Association of Empagliflozin Treatment With Albuminuria Levels in Patients With Heart Failure: A Secondary Analysis of EMPEROR-Pooled.

机构信息

Université de Lorraine, Inserm, Centre d'Investigations Cliniques Plurithématique 1433, and Inserm U1116, CHRU, F-CRIN INI-CRCT (Cardiovascular and Renal Clinical Trialists), Nancy, France.

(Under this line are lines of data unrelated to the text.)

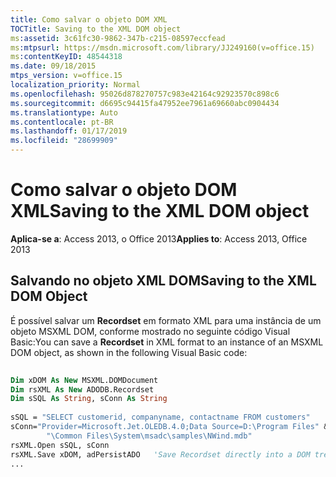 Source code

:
 ```yaml
---
title: Como salvar o objeto DOM XML
TOCTitle: Saving to the XML DOM object
ms:assetid: 3c61fc30-9862-347b-c215-08597eccfead
ms:mtpsurl: https://msdn.microsoft.com/library/JJ249160(v=office.15)
ms:contentKeyID: 48544318
ms.date: 09/18/2015
mtps_version: v=office.15
localization_priority: Normal
ms.openlocfilehash: 95026d878270757c983e42164c92923570c898c6
ms.sourcegitcommit: d6695c94415fa47952ee7961a69660abc0904434
ms.translationtype: Auto
ms.contentlocale: pt-BR
ms.lasthandoff: 01/17/2019
ms.locfileid: "28699909"
---
```

# <a name="saving-to-the-xml-dom-object"></a><span data-ttu-id="45fa5-102">Como salvar o objeto DOM XML</span><span class="sxs-lookup"><span data-stu-id="45fa5-102">Saving to the XML DOM object</span></span>

<span data-ttu-id="45fa5-103">**Aplica-se a**: Access 2013, o Office 2013</span><span class="sxs-lookup"><span data-stu-id="45fa5-103">**Applies to**: Access 2013, Office 2013</span></span>

## <a name="saving-to-the-xml-dom-object"></a><span data-ttu-id="45fa5-104">Salvando no objeto XML DOM</span><span class="sxs-lookup"><span data-stu-id="45fa5-104">Saving to the XML DOM Object</span></span>

<span data-ttu-id="45fa5-105">É possível salvar um **Recordset** em formato XML para uma instância de um objeto MSXML DOM, conforme mostrado no seguinte código Visual Basic:</span><span class="sxs-lookup"><span data-stu-id="45fa5-105">You can save a **Recordset** in XML format to an instance of an MSXML DOM object, as shown in the following Visual Basic code:</span></span>

```vb 
 
Dim xDOM As New MSXML.DOMDocument 
Dim rsXML As New ADODB.Recordset 
Dim sSQL As String, sConn As String 
     
sSQL = "SELECT customerid, companyname, contactname FROM customers" 
sConn="Provider=Microsoft.Jet.OLEDB.4.0;Data Source=D:\Program Files" & _ 
        "\Common Files\System\msadc\samples\NWind.mdb" 
rsXML.Open sSQL, sConn 
rsXML.Save xDOM, adPersistADO   'Save Recordset directly into a DOM tree. 
... 
```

Department of Surgery and Physiology, Cardiovascular Research and Development Center, University of Porto, Porto, Portugal.

出版信息

JAMA Cardiol. 2022 Nov 1;7(11):1148-1159. doi: 10.1001/jamacardio.2022.2924.

Abstract

IMPORTANCE

Albuminuria, routinely assessed as spot urine albumin-to-creatinine ratio (UACR), indicates structural damage of the glomerular filtration barrier and is associated with poor kidney and cardiovascular outcomes. Sodium-glucose cotransporter-2 (SGLT2) inhibitors have been found to reduce UACR in patients with type 2 diabetes, but its use in patients with heart failure (HF) is less well studied.

OBJECTIVE

To analyze the association of empagliflozin with study outcomes across baseline levels of albuminuria and change in albuminuria in patients with HF across a wide range of ejection fraction levels.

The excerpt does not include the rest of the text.